■ Goal of the exercise: Find the lines in the records below that contain "scalable", and report each of them.

■ Exercise data:
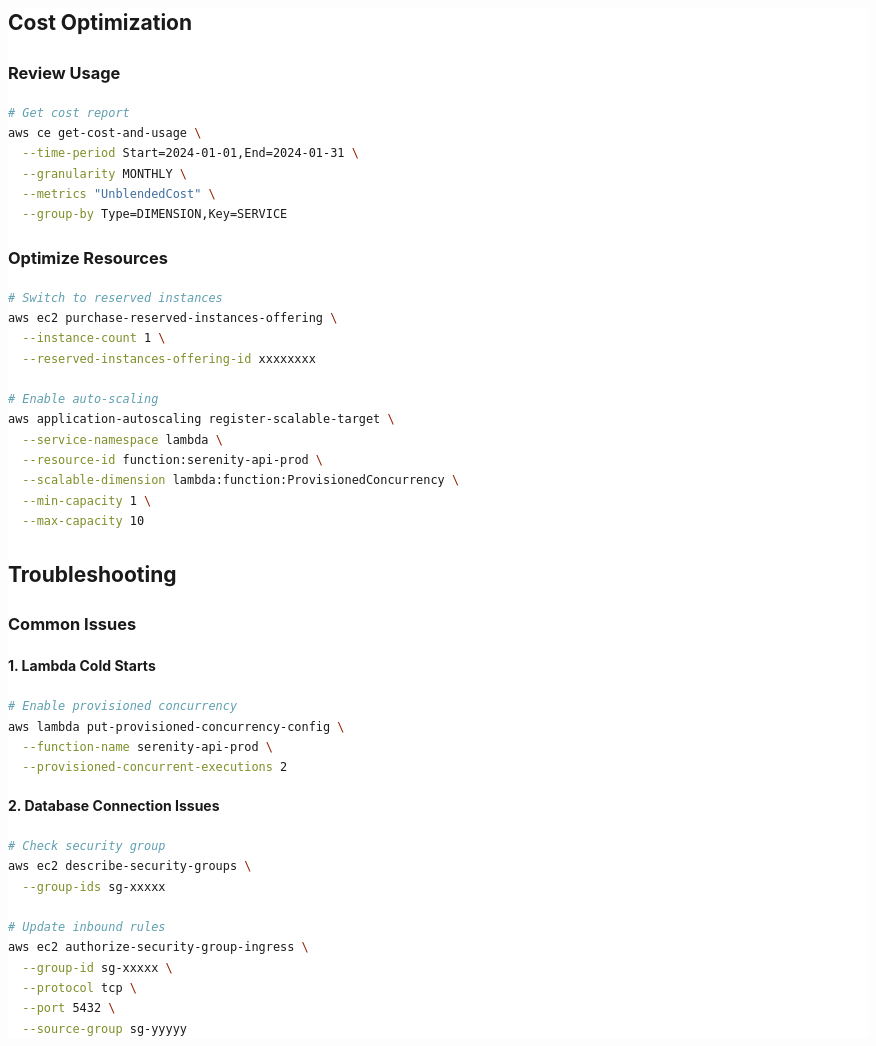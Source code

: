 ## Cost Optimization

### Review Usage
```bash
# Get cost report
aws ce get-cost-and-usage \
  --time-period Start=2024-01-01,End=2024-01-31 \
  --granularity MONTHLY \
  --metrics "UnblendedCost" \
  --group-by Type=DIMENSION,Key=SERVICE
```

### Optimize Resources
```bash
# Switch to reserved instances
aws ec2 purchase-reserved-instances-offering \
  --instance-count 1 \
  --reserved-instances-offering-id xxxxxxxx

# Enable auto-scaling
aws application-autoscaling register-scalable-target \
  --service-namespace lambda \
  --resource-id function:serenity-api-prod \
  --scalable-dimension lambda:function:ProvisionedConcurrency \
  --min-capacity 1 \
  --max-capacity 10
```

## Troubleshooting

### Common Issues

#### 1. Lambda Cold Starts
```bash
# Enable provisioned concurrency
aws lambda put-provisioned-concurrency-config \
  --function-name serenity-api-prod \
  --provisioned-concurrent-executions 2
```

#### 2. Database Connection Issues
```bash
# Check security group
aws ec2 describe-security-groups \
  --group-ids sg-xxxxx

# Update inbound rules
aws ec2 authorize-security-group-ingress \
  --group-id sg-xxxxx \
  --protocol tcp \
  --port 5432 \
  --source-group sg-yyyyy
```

* * *

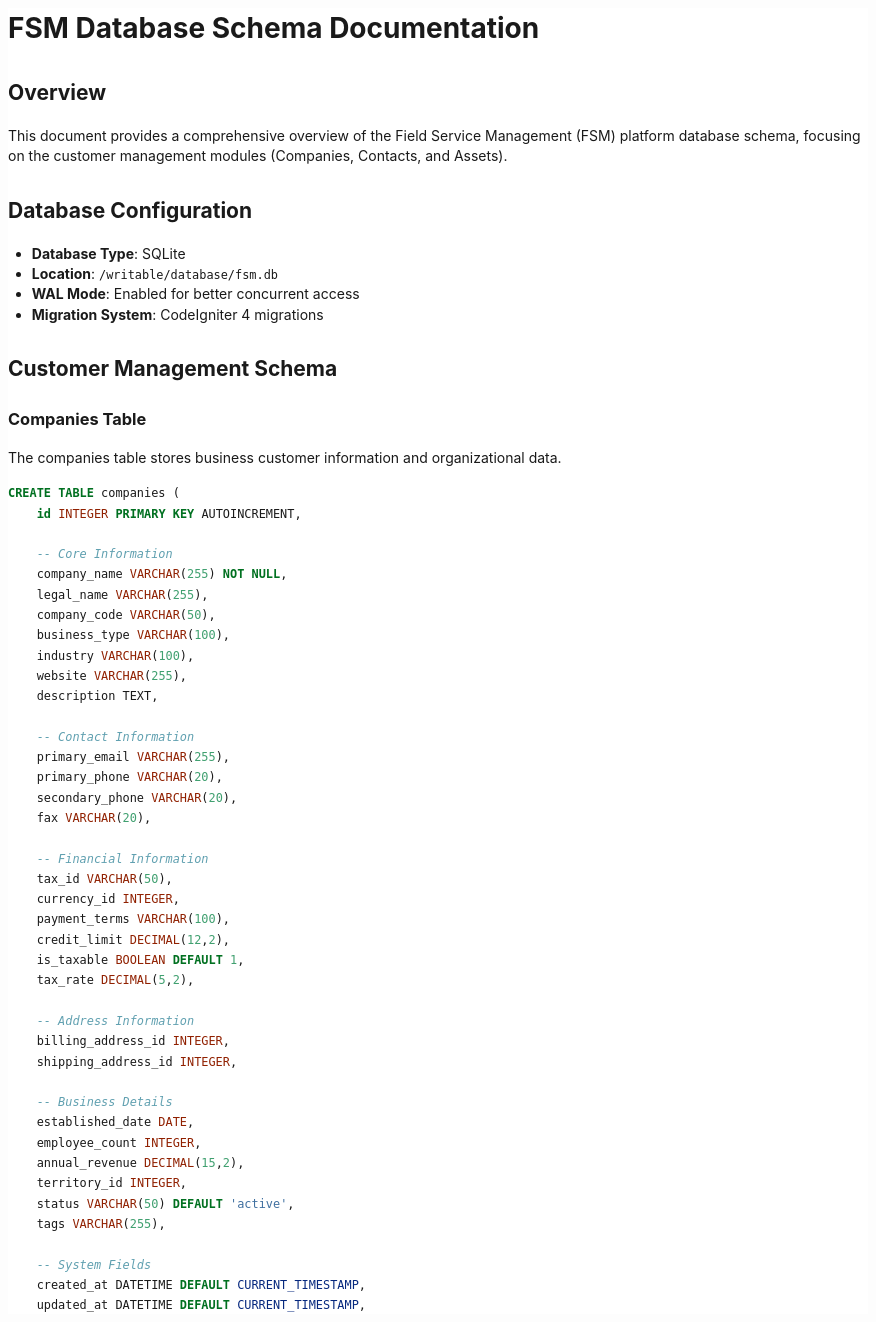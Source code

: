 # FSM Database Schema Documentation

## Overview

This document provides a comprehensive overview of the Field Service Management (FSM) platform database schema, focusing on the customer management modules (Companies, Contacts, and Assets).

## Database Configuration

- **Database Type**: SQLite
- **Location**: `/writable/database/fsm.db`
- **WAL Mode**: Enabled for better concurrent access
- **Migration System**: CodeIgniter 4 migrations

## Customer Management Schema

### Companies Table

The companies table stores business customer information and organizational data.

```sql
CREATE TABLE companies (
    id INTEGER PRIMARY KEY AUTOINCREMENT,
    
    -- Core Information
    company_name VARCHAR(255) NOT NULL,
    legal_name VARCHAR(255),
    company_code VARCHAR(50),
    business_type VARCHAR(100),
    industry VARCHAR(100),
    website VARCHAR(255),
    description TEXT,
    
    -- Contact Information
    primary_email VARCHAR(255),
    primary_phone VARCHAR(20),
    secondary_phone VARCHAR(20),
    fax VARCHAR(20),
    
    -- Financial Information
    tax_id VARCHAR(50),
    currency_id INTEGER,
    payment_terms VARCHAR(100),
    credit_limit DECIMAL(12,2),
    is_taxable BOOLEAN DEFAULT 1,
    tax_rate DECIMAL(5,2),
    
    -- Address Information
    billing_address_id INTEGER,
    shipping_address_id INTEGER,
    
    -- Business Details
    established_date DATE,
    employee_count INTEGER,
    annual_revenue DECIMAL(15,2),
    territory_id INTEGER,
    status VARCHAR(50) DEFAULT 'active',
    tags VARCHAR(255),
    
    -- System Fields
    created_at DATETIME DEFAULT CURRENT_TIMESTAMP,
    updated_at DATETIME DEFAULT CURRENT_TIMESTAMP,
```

==

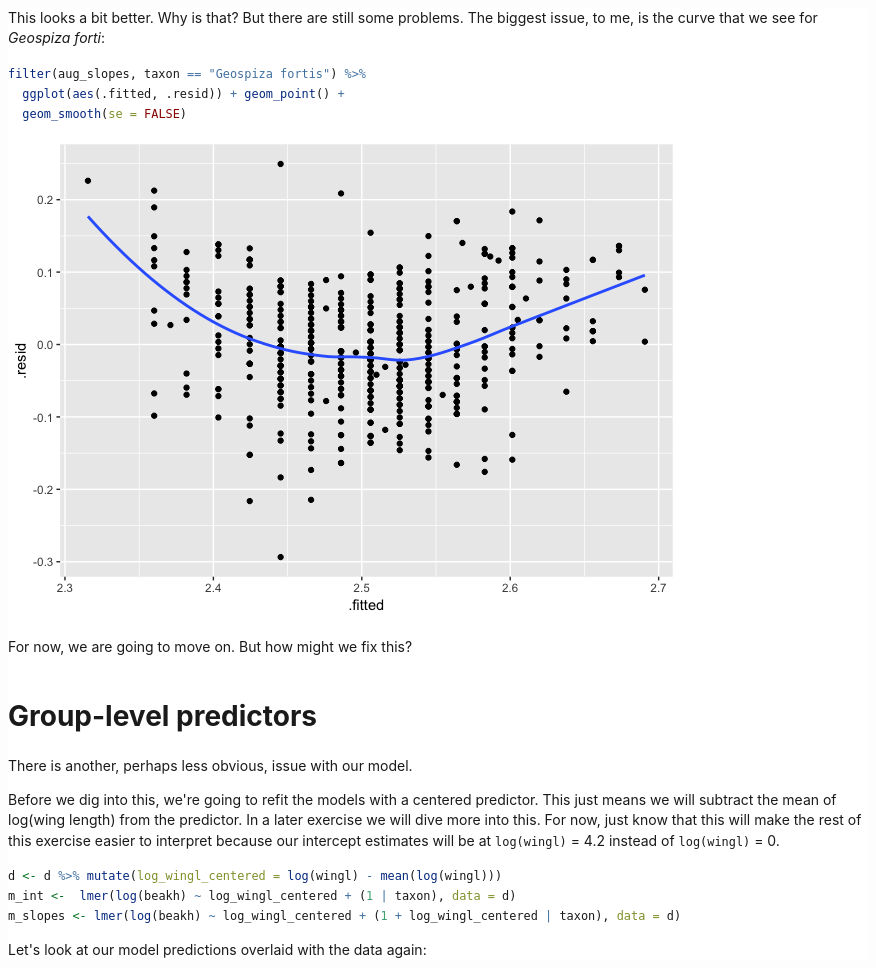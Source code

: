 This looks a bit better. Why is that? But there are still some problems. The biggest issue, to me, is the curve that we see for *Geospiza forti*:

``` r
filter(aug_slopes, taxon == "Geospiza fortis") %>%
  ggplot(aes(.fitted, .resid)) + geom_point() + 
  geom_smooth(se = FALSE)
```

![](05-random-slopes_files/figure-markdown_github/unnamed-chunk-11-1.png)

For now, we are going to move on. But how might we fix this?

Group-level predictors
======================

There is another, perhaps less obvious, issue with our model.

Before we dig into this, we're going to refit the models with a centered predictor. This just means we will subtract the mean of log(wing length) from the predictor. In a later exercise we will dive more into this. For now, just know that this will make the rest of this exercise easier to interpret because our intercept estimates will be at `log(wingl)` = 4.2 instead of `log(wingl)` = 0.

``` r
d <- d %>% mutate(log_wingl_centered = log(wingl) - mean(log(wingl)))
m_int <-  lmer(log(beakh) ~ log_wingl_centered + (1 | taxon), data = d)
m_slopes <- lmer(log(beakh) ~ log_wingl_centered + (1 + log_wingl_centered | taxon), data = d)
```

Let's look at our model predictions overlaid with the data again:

■ Written solution:
aws application-autoscaling register-scalable-target \
  --scalable-dimension lambda:function:ProvisionedConcurrency \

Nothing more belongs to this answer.